What doesn’t kill you
These blog posts could be considered memoir, and I’ve heard it said that memoir should be 90% truth and 10% lies.
What part isn’t true? The part that you don’t like, of course, I promise. Whatever part you find most offensive, disturbing, or unbelievable – that’s the 10%, so just relax and enjoy the rest.
It’s like a “Get Out of Jail Free” card for the writer. What? Jail? Have I ever been in jail? Maybe, but that could be the 10%. See? It works beautifully.
Another rule comes from The Memoir Project, a how-to for writing about life. It gives the formula: “The story is about x as illustrated by y.” This means that each essay should center on a certain theme (“x”). No reminiscing for sentiment’s sake; all stories must have a point.
This week’s x: appreciating what you have.
Like central heat. As the temperature outside decreases, my appreciation for our HVAC system increases. What a wonder of modern life. If I want the house to stay seventy degrees when it’s forty out and dropping, it does. Which is even more wonderful because not all the houses I lived in had central heat.
It’s not like I live in Michigan. I’m in North Carolina, on the coast, warmed by the Gulf Stream. Yet that same ocean makes for bitter winter weather. There’s a wetness to the wind – ice crystals fly through the air. It turns your cheeks raw and seeps through dry clothes, to the sun-loving bones beneath. The wind can hover at twenty to thirty miles an hour from the northeast for days, peaking at fifty mph and above. Some of our worst storms are Noreasters, hurricanes during February, when it dips below freezing and stays there. I’ve heard tales of the sound freezing solid.
When I was about nine years old, my parents split, and my dad bought a beach house on a hill at the narrowest part of the island. From his roof, you could see the sound and the ocean; the wind whipped around that house like it was the Big Bad Wolf trying to blow it down.

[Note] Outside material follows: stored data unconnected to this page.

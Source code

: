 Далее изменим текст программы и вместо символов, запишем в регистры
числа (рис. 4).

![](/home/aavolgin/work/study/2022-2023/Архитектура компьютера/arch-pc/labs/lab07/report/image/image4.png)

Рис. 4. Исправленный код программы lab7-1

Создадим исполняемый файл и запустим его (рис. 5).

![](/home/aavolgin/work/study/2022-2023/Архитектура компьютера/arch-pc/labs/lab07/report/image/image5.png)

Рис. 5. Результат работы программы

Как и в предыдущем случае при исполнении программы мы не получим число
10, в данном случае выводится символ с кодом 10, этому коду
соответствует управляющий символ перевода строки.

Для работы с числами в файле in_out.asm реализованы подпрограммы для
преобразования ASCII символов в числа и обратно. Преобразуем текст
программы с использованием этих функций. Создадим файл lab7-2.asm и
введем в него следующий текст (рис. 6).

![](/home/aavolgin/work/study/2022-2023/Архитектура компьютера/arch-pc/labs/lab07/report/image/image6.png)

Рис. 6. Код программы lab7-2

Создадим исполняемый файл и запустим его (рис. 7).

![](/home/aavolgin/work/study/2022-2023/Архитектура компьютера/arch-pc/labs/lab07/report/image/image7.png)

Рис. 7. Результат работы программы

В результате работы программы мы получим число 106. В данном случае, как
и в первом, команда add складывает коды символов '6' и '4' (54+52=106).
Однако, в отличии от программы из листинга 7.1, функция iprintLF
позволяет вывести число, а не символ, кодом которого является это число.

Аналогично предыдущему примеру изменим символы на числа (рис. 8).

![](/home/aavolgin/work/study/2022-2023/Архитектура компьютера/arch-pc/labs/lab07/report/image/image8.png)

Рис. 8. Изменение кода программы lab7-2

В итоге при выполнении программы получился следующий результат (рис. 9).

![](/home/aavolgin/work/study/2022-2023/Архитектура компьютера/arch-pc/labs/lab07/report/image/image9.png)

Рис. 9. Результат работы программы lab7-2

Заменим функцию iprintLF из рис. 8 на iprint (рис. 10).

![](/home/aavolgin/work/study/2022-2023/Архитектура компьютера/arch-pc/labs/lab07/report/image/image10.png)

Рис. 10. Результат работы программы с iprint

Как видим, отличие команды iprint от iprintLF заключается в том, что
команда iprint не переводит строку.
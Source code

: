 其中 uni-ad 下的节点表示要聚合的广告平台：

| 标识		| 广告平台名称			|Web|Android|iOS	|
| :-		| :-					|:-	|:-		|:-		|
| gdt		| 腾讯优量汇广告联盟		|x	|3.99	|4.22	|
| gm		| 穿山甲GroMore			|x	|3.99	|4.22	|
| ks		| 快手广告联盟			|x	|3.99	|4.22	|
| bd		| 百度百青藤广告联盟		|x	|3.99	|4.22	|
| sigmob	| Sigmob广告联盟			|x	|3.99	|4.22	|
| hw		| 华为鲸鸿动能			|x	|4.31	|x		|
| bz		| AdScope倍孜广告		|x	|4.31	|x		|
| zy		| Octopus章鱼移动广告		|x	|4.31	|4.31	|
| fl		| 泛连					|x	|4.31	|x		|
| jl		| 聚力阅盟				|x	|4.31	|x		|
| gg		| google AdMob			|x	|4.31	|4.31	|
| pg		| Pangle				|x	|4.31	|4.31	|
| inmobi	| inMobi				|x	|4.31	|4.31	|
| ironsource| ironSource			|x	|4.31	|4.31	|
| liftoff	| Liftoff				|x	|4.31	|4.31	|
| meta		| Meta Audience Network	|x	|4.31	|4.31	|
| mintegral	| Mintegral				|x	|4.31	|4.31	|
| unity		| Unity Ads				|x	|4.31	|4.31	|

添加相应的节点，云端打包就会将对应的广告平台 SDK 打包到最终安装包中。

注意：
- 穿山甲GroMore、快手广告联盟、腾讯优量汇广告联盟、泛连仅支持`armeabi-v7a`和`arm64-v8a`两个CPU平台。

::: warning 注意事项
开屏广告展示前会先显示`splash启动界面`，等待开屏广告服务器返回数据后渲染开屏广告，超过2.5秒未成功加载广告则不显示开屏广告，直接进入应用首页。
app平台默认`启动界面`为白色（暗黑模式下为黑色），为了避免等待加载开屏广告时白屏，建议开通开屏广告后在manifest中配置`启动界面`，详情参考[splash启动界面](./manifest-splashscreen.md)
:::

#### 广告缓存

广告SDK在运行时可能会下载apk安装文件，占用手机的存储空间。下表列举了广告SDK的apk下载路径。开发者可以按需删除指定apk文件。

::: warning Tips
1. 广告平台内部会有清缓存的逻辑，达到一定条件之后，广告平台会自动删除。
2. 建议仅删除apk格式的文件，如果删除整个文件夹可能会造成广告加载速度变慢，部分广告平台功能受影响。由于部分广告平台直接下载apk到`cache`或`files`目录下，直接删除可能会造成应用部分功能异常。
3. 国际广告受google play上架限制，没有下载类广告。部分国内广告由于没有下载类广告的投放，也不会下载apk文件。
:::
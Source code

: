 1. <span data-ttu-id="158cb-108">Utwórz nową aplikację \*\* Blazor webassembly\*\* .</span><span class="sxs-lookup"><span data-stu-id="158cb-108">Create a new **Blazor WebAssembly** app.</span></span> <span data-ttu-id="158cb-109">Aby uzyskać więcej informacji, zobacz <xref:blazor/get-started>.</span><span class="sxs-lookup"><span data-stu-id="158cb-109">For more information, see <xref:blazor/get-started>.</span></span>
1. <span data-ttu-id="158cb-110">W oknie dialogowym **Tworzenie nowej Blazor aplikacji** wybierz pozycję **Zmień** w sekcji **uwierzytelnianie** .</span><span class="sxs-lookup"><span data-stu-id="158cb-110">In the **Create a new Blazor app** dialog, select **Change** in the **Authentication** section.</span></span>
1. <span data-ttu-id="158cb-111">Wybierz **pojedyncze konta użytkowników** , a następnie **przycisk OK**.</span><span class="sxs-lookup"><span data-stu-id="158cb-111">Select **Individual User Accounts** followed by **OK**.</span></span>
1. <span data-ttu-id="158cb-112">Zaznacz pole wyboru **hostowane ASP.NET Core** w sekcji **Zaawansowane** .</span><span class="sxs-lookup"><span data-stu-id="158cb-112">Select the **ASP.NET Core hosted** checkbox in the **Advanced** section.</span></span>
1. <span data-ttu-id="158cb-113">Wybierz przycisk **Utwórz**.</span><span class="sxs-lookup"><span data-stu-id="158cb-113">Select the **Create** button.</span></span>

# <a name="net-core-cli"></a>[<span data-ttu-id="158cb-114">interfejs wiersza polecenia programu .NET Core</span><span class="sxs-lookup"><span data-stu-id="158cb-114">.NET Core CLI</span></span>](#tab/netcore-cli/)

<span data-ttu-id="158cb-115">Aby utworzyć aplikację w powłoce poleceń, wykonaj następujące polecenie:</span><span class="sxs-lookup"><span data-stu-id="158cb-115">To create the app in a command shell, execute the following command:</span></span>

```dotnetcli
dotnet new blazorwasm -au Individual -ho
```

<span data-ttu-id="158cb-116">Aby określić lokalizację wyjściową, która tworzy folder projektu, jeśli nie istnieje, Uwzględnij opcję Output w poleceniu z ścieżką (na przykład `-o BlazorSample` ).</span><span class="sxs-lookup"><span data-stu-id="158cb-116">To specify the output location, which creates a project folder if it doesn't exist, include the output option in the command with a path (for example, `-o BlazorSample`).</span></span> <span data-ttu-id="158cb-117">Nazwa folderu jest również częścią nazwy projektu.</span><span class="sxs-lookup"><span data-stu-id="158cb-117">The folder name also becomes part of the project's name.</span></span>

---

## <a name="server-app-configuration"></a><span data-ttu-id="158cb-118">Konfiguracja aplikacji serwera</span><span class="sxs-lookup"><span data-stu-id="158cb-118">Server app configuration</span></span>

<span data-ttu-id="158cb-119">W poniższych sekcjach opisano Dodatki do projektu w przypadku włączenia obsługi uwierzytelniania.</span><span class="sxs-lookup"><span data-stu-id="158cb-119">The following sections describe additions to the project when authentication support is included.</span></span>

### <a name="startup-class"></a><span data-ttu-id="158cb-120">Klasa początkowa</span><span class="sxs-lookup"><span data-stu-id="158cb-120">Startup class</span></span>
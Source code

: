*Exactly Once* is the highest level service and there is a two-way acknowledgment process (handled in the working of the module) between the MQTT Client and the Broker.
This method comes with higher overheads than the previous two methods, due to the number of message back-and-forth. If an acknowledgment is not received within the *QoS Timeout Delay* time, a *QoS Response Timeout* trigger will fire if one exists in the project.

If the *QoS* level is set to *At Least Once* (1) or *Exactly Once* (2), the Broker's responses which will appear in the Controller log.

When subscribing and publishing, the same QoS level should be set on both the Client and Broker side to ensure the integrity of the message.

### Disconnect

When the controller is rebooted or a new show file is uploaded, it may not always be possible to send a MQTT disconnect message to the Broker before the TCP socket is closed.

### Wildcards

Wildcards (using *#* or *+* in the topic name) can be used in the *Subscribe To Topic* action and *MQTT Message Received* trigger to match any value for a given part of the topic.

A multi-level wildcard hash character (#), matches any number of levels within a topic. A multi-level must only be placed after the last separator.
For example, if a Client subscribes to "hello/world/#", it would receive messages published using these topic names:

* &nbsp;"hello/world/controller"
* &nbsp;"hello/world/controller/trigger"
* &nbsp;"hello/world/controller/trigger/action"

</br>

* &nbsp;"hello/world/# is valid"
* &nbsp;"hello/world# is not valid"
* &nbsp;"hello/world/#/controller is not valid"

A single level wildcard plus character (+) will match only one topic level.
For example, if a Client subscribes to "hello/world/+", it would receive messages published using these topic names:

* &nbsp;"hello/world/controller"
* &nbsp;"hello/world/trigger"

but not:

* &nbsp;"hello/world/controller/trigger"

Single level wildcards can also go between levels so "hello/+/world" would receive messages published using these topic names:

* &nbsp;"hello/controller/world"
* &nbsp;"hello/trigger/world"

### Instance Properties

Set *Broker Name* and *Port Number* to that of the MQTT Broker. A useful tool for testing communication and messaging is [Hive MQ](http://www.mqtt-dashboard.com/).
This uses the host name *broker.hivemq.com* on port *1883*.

The house was built in the 1970s, an A-frame that had been added on to over the years. The previous owners slapped additions onto the existing structure without even removing roof shingles from the newly interior walls. Or adding heat. Or flashing windows. Or using insulation. My dad accepted it as-is.
How do you stay warm without central heat? I’m sure many of you already know the answer; people have been doing it for centuries:
Hang thick curtains on the windows and debate covering them with clear plastic, restricting sunlight but keeping the cold air at bay. Shut up rooms that aren’t used often and never open the doors.
Drink hot tea, drink bullion, and eat soup for most meals. Hold your hands over the pot on the stove while dinner cooks, letting the steam tickle your fingers. When you wash dishes, run the hot water extra-long just to feel its warmth.
Take baths, draining and refilling the tub when the cold air under the house sucks away the water’s heat. Dress in the bathroom, in the steam. Don’t leave until you’re fully covered. When dressing dry, hover in front of a space heater, removing and replacing layers of clothes one at a time, as quickly as possible.
As a family, huddle around the largest, most effective space heater you own: a propane model or a gas fireplace, a wood stove or some hot-air-blowing electric contraption. Get close but not too close. Wear outwear inside. Don’t move much. Lay on the couch under a pile of blankets and only let your nose stick out.
Our biggest heater was a free-standing triple-burner propane unit, set on a circular street sign in the living room. We turned it three clicks up to its highest setting and sat on bean bags in front of the heater, in front of the TV, alternating locations to keep our extremities roasting evenly like rotisserie chickens. Ten feet away from the heater, it was crisp-cold.
When it was time to leave the living room, I rushed to my north-facing bedroom, with its old single-paned sliding glass door, where a small cubic plug-in heater warmed a five-foot cube of space. I pointed it at my bed and climbed in wearing a sweatshirt, flannel pants, and thick socks. Sometimes, I pulled up the sweatshirt’s hood. And there I read into the night, each hand in turn becoming an ice cube, then thawing under the covers.
But of course, this was the last century, and no one had central heat. Oh wait, no, that’s not true. It was the 1990s, and yes, they did, just not us.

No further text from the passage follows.